Not only because you’ll have stories to tell your illegitimate offspring for the rest of your natural life, but because coitus with an instructor usually provides on access to their room or office; aka, where they keep their test files. Assuming she’s the type who likes to cuddle after (and as professors are a lonely lot to begin with, she’ll almost definitely want to cuddle after), you can wait until she falls asleep and help yourself to the exam.

Hell, even if you don’t get to the exam, it’s not like a professor who doesn’t respect the platonic nature of the student-faculty relationship is gonna fail someone she’s boinking; at the very least, she’d feel bad, and at most she’d endanger herself by putting you in a position to blackmail her.
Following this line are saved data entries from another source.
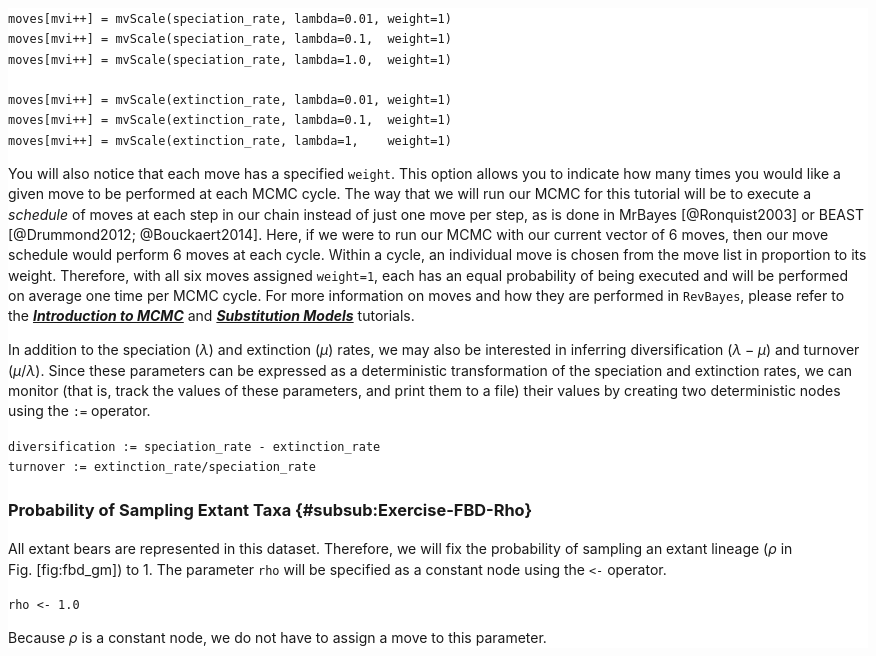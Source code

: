     moves[mvi++] = mvScale(speciation_rate, lambda=0.01, weight=1)
    moves[mvi++] = mvScale(speciation_rate, lambda=0.1,  weight=1)
    moves[mvi++] = mvScale(speciation_rate, lambda=1.0,  weight=1)

    moves[mvi++] = mvScale(extinction_rate, lambda=0.01, weight=1)
    moves[mvi++] = mvScale(extinction_rate, lambda=0.1,  weight=1)
    moves[mvi++] = mvScale(extinction_rate, lambda=1,    weight=1)

You will also notice that each move has a specified
<span><span>`weight`</span></span>. This option allows you to indicate
how many times you would like a given move to be performed at each MCMC
cycle. The way that we will run our MCMC for this tutorial will be to
execute a *schedule* of moves at each step in our chain instead of just
one move per step, as is done in <span>MrBayes</span> [@Ronquist2003] or
<span>BEAST</span> [@Drummond2012; @Bouckaert2014]. Here, if we were to
run our MCMC with our current vector of 6 moves, then our move schedule
would perform 6 moves at each cycle. Within a cycle, an individual move
is chosen from the move list in proportion to its weight. Therefore,
with all six moves assigned <span><span>`weight=1`</span></span>, each
has an equal probability of being executed and will be performed on
average one time per MCMC cycle. For more information on moves and how
they are performed in <span>`RevBayes`</span>, please refer to the
[<span>***Introduction to
MCMC***</span>](https://github.com/revbayes/revbayes_tutorial/blob/master/tutorial_TeX/RB_MCMC_Intro_Tutorial/RB_MCMC_Intro_Tutorial.pdf)
and [<span>***Substitution
Models***</span>](https://github.com/ssb2017/revbayes_intro/blob/master/tutorials/RB_CTMC_Tutorial.pdf)
tutorials.

In addition to the speciation ($\lambda$) and extinction ($\mu$) rates,
we may also be interested in inferring diversification ($\lambda - \mu$)
and turnover ($\mu/\lambda$). Since these parameters can be expressed as
a deterministic transformation of the speciation and extinction rates,
we can monitor (that is, track the values of these parameters, and print
them to a file) their values by creating two deterministic nodes using
the <span><span>`:=`</span></span> operator.

    diversification := speciation_rate - extinction_rate
    turnover := extinction_rate/speciation_rate

### Probability of Sampling Extant Taxa {#subsub:Exercise-FBD-Rho}

All extant bears are represented in this dataset. Therefore, we will fix
the probability of sampling an extant lineage ($\rho$ in
Fig. \[fig:fbd\_gm\]) to 1. The parameter
<span><span>`rho`</span></span> will be specified as a constant node
using the <span><span>`<-`</span></span> operator.

    rho <- 1.0

Because $\rho$ is a constant node, we do not have to assign a move to
this parameter.


[^1]: In section \[subsub:Req-Software\] we offer a recommendation for a
[^2]: <https://github.com/revbayes/revbayes_tutorial/tree/master/RB_TotalEvidenceDating_FBD_Tutorial/scripts>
That’s what we in the ‘biz call a win-win-win situation.

 

Cheat like a pro

WikiHow’s got a lot of really shitty strategies (honestly, who does the “hide a post-it note inside your shirt” thing anymore?), but there are, nonetheless, some clever methods of cheating which professors still haven’t caught onto. For instance:

Gum Wrapper: Before the test buy some gum. Not one in a package, but some that comes individually wrapped. Open the package and CAREFULLY unwrap a stick of gum. Take a small sheet of paper, write your info and put it under the gum, re wrapping the stick. Put it back in the pack on top take a few out so it looks like a pack you've had for a few days. During the exam, when the proctor isn't looking, eat the gum, read your info. Pretend to get tired of the stick and put it back in the wrapper so you "destroy" your cheat notes and thus don't get caught. Additionally, get a pack of gum that comes in a tin, like ice breakers sours gum/mints. Cut out a circular piece of paper the size of the tin and open the "to share" side to read the notes. Only have a few pieces of gum in there, though, so that you won't look suspicious when you throw it away. (Note: works even better under the padding of Altoids.)

And, of course, this video represents a pretty damned foolproof method of bringing in notes (unless your instructor forbids soft drinks in the classroom):

 

Take advantage of anonymity

This works even better if after shoving your test into the pile you grab the entire stack, throw it into the air, rip off your shirt, and then run out of the classroom screaming “VICTORY” at the top of your lungs.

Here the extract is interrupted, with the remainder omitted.